-- EXERCISE INSTRUCTIONS --
Scan the following material for the string "space" and copy each line in which it appears.

——

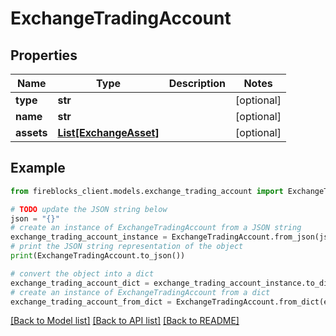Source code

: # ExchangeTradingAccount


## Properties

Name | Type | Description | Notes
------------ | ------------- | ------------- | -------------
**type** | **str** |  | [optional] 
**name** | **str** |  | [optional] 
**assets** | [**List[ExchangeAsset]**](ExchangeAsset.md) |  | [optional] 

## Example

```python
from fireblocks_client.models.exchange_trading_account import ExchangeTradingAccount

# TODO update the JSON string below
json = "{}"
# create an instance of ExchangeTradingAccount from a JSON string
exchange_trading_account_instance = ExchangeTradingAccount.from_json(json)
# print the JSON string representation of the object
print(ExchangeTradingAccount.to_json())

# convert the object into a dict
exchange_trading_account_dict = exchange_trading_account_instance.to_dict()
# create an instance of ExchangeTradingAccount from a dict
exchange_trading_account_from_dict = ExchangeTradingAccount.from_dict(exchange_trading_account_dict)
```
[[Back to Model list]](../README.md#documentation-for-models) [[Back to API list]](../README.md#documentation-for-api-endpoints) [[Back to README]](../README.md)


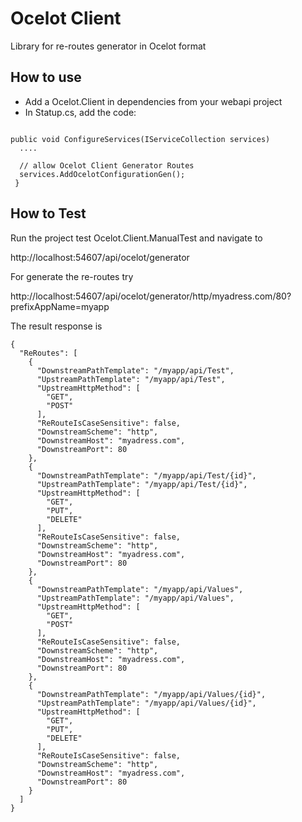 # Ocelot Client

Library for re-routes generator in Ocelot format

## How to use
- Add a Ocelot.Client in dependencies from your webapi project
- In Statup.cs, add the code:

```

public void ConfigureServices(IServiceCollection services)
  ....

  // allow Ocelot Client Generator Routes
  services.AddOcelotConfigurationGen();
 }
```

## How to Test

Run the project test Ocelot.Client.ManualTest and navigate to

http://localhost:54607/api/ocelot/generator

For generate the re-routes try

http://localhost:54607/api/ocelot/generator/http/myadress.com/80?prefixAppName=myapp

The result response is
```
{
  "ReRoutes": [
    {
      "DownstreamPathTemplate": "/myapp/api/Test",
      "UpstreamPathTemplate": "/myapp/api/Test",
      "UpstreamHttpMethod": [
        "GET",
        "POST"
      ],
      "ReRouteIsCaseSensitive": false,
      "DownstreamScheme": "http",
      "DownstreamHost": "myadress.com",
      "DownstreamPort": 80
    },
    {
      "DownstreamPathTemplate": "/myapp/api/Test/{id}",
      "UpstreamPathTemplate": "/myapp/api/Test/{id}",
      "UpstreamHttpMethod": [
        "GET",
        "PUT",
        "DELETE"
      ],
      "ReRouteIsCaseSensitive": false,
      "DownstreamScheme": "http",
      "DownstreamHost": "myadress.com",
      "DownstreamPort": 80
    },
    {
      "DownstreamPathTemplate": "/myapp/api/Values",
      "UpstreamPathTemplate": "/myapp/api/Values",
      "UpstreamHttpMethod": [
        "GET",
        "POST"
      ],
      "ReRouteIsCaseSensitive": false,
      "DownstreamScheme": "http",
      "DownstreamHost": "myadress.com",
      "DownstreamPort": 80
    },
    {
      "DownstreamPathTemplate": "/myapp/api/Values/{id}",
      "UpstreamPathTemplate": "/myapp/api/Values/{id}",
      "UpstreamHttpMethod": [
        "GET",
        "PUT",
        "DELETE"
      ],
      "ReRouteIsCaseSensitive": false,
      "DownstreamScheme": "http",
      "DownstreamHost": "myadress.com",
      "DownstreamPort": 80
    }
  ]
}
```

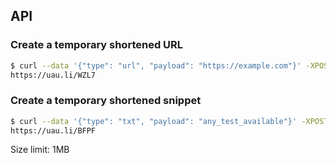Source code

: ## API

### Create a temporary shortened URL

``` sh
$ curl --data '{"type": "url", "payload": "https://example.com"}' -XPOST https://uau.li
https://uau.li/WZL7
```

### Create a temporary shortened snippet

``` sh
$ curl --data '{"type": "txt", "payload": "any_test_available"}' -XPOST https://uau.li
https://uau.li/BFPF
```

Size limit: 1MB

——

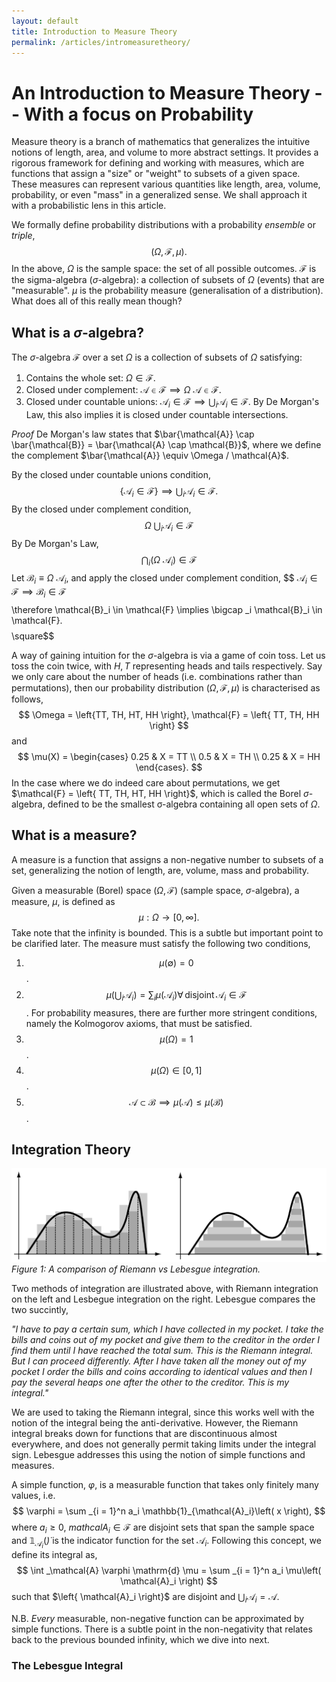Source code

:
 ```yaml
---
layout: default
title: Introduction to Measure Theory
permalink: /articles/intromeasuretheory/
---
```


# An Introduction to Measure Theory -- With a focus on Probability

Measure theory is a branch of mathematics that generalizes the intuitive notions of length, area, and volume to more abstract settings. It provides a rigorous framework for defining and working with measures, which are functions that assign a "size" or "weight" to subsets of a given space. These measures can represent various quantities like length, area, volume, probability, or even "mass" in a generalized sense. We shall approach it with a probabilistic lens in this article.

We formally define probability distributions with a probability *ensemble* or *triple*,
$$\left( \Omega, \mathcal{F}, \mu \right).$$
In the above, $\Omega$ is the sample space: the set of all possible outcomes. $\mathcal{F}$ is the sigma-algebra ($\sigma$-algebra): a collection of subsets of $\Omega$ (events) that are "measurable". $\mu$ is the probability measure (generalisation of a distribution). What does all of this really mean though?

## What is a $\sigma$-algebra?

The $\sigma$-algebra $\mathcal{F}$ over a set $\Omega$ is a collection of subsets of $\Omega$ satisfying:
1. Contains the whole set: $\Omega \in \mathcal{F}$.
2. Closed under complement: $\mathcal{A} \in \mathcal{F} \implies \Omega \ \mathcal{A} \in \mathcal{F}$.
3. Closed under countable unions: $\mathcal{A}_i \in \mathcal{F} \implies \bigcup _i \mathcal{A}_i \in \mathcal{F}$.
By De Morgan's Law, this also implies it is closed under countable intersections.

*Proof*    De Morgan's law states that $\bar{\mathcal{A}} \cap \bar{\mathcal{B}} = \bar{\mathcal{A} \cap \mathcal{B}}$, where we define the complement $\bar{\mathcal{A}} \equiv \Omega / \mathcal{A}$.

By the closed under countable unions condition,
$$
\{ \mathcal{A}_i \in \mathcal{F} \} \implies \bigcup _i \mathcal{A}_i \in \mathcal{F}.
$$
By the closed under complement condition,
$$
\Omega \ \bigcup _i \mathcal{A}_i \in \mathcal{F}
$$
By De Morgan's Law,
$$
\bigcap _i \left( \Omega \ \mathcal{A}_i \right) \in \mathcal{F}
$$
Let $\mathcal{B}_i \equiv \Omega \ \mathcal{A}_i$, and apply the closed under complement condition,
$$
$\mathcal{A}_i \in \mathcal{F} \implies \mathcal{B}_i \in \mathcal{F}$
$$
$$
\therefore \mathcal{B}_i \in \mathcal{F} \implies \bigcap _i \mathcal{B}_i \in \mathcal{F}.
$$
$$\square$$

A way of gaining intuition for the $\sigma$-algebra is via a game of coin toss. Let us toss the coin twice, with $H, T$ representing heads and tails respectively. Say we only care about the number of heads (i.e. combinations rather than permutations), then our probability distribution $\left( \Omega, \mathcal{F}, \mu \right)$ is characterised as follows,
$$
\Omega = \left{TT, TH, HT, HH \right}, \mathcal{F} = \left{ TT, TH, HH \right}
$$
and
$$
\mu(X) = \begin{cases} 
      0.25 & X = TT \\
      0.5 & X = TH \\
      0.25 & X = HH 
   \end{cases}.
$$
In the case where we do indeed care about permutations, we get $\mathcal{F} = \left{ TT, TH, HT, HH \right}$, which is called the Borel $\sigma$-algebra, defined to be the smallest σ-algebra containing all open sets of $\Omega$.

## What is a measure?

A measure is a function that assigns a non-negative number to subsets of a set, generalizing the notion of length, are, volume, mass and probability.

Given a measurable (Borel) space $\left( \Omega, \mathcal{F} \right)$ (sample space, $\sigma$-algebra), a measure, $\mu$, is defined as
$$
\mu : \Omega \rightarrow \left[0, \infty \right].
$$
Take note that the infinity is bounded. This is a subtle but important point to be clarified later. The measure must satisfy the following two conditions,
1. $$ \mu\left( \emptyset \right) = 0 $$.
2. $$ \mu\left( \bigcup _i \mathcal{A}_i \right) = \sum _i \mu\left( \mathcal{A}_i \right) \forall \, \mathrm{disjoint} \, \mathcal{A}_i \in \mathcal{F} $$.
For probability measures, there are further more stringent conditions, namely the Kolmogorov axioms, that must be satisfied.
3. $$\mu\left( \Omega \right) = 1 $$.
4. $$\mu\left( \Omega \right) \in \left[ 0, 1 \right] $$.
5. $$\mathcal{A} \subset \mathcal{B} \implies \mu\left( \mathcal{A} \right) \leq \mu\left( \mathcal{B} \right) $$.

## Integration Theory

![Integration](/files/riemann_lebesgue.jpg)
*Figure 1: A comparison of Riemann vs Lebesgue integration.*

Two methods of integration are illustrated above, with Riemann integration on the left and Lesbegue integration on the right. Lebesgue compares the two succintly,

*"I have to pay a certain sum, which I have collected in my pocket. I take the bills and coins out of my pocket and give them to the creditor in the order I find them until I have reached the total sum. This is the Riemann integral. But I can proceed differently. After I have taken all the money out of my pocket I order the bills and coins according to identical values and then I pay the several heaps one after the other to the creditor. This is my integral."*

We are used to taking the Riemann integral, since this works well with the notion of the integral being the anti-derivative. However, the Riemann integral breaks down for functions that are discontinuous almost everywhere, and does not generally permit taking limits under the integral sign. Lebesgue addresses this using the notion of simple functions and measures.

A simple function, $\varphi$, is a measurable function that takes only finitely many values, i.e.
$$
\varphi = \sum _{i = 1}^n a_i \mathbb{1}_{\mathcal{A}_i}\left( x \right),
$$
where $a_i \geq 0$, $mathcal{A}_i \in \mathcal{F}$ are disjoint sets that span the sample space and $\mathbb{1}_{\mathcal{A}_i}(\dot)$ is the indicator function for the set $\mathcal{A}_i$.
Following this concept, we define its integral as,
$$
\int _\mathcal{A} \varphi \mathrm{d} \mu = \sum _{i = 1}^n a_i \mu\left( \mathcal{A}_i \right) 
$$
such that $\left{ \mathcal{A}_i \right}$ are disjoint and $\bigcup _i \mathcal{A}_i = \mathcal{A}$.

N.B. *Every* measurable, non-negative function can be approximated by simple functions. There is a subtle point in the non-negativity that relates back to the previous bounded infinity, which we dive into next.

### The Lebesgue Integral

——

-- REPLY --
Measure theory is a branch of mathematics that generalizes the intuitive notions of length, area, and volume to more abstract settings. It provides a rigorous framework for defining and working with measures, which are functions that assign a "size" or "weight" to subsets of a given space. These measures can represent various quantities like length, area, volume, probability, or even "mass" in a generalized sense. We shall approach it with a probabilistic lens in this article.
In the above, $\Omega$ is the sample space: the set of all possible outcomes. $\mathcal{F}$ is the sigma-algebra ($\sigma$-algebra): a collection of subsets of $\Omega$ (events) that are "measurable". $\mu$ is the probability measure (generalisation of a distribution). What does all of this really mean though?
Given a measurable (Borel) space $\left( \Omega, \mathcal{F} \right)$ (sample space, $\sigma$-algebra), a measure, $\mu$, is defined as
where $a_i \geq 0$, $mathcal{A}_i \in \mathcal{F}$ are disjoint sets that span the sample space and $\mathbb{1}_{\mathcal{A}_i}(\dot)$ is the indicator function for the set $\mathcal{A}_i$.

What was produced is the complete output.